フルタイムの教員モードに入っている企画系ゲーム屋があれこれ綴ります

クレジットカードクロニクル(5)

 ビジネスのイノベーションを理解する上で最重要なキーワードは「リスク」だろう。リスクをめぐる創意工夫が、いろいろなビジネスモデルを作ってきた。リスクの対向語は「リターン」。複雑なクレジットのシステムにしても、リスクとリターンをめぐるアラベスクのようなものだ。

 現金払いだけなら話は単純だ。でも、それを貫く限り、小売店は手持ちのない顧客を取り込むことができない。これを「顧客を取り逃がす損失」と捉えることで、リスク概念の対象となる。そしてそれをヘッジする手段として「当店はクレジットが使えますよ」が有効になる。そのサービスを提供するのがクレジットカード会社(イシュアー)。イシュアーはリスクをとる代償として、売上の数%というリターンを得る。ただイシュアーにしても、カードを持ってくれるユーザーがちゃんといないと、どこも契約してくれない。だからテレビCMを打ったり、スポーツのスポンサーをやったりと、知名度を高めるための営業努力をする。とはいえ自社単体では心もとない。そこで国際ブランドを持つブランドフォルダーと契約する。「“使えないカード”と思われてしまうリスク」を、国際ブランドのブランド力でヘッジするわけだ。

 このリスク/リターン関係、身近な部分に限定すると、クレジットとローンの違いが典型的だ。どちらも「代金の立て替え払い」で、分割で買った場合、ユーザー的にはほとんど同じように機能するのだけど、とても大きな違いがある。リスク&リターンの流れだ。代金債務を保証する向きが、全く逆になるのだ。

 クレジットの場合、たとえユーザーが口座引き落とし不能になっても、小売店は代金を得ることができる。クレジット会社が引き落とし不能のリスクをとっているのだ。一方ローンの場合、信販会社から立て替え払いはしてもらえるけど、その債務の保証をするのは小売店の側だ。引き落とせなかった場合、代金は入ってこない。だから、売買契約一件ごとに個別に審査する。そして、引き落とし不能リスクへの備えとして、売った品物に対して、所有権を残しておく。これは担保で、いざ払いきれなかった場合、商品を回収して少しでもたしにしようってことだ。

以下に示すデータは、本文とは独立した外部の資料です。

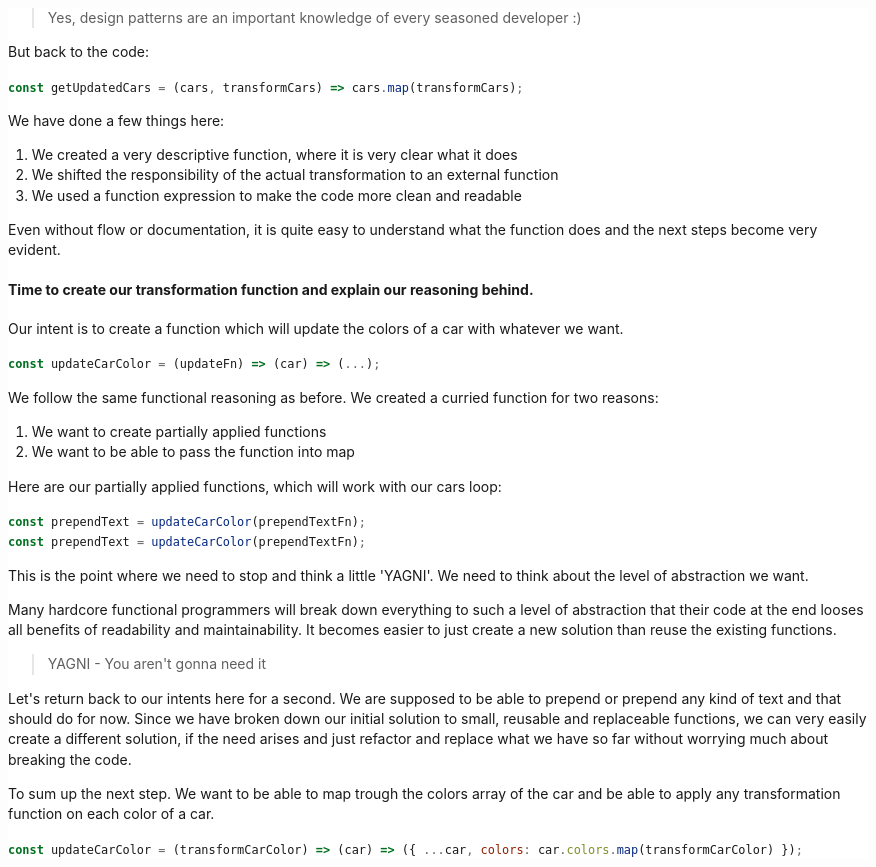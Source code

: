 > Yes, design patterns are an important knowledge of every seasoned developer :)

But back to the code:

```javascript
const getUpdatedCars = (cars, transformCars) => cars.map(transformCars);
```

We have done a few things here:

1. We created a very descriptive function, where it is very clear what it does
2. We shifted the responsibility of the actual transformation to an external function
3. We used a function expression to make the code more clean and readable

Even without flow or documentation, it is quite easy to understand what the function does and the next steps become 
very evident.

#### Time to create our transformation function and explain our reasoning behind.

Our intent is to create a function which will update the colors of a car with whatever we want.

```javascript 
const updateCarColor = (updateFn) => (car) => (...);
```
We follow the same functional reasoning as before. We created a curried function for two reasons:

1. We want to create partially applied functions
2. We want to be able to pass the function into map

Here are our partially applied functions, which will work with our cars loop:

```javascript 
const prependText = updateCarColor(prependTextFn);
const prependText = updateCarColor(prependTextFn);
```

This is the point where we need to stop and think a little 'YAGNI'. We need to think about the level of abstraction we want. 

Many hardcore functional programmers will break down everything to such a level of abstraction that their code at the end looses all benefits of readability and maintainability. It becomes easier to just create a new solution than 
reuse the existing functions.

> YAGNI - You aren't gonna need it

Let's return back to our intents here for a second. We are supposed to be able to prepend or prepend any kind of text and that should do for now. Since we have broken down our initial solution to small, reusable and replaceable functions, we can very 
easily create a different solution, if the need arises and just refactor and replace what we have so far without worrying 
much about breaking the code.

To sum up the next step. We want to be able to map trough the colors array of the car and be able to apply any transformation function on each color of a car.


```javascript 
const updateCarColor = (transformCarColor) => (car) => ({ ...car, colors: car.colors.map(transformCarColor) });
```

 ゲーム屋もまたイノベーションをし続けていかなければならない業態といえる。そして、リスクを過剰に恐れる者は、リターンも失う。

 ファミコン時代の任天堂は、とにかくリスクを嫌がった。パッケージが売れ残るとかROMのような材料が余ったり価格変動の煽りを受けるとか、ディストリビューターをしていれば当然に発生するようなリスクを含め、自分たちが負う可能性のあるリスクを、すべてソフト屋などに回した。具体的には、①単価が高価い、②最低ロットがでかい、③締め切りが早い、など。その結果、体力的に余裕のある大手しか商品を出せなくなり、寡占化の進行とさらなる企業規模の拡大がスパイラルで進んでいった。彼らはやがてCESAを結成して任天堂支配から離脱、結果任天堂はゲーム産業自体ののヘゲモニーを奪われることになった。

 今は、そのCESAですら、イノベーションに立ち遅れている。任天堂は、そのさらに後ろだ。ファミコン時代の「勝利の方程式」を捨てるというリスクをとることができず、ソーシャルゲームやネットゲームに対して、全く対応することができなかったのだ。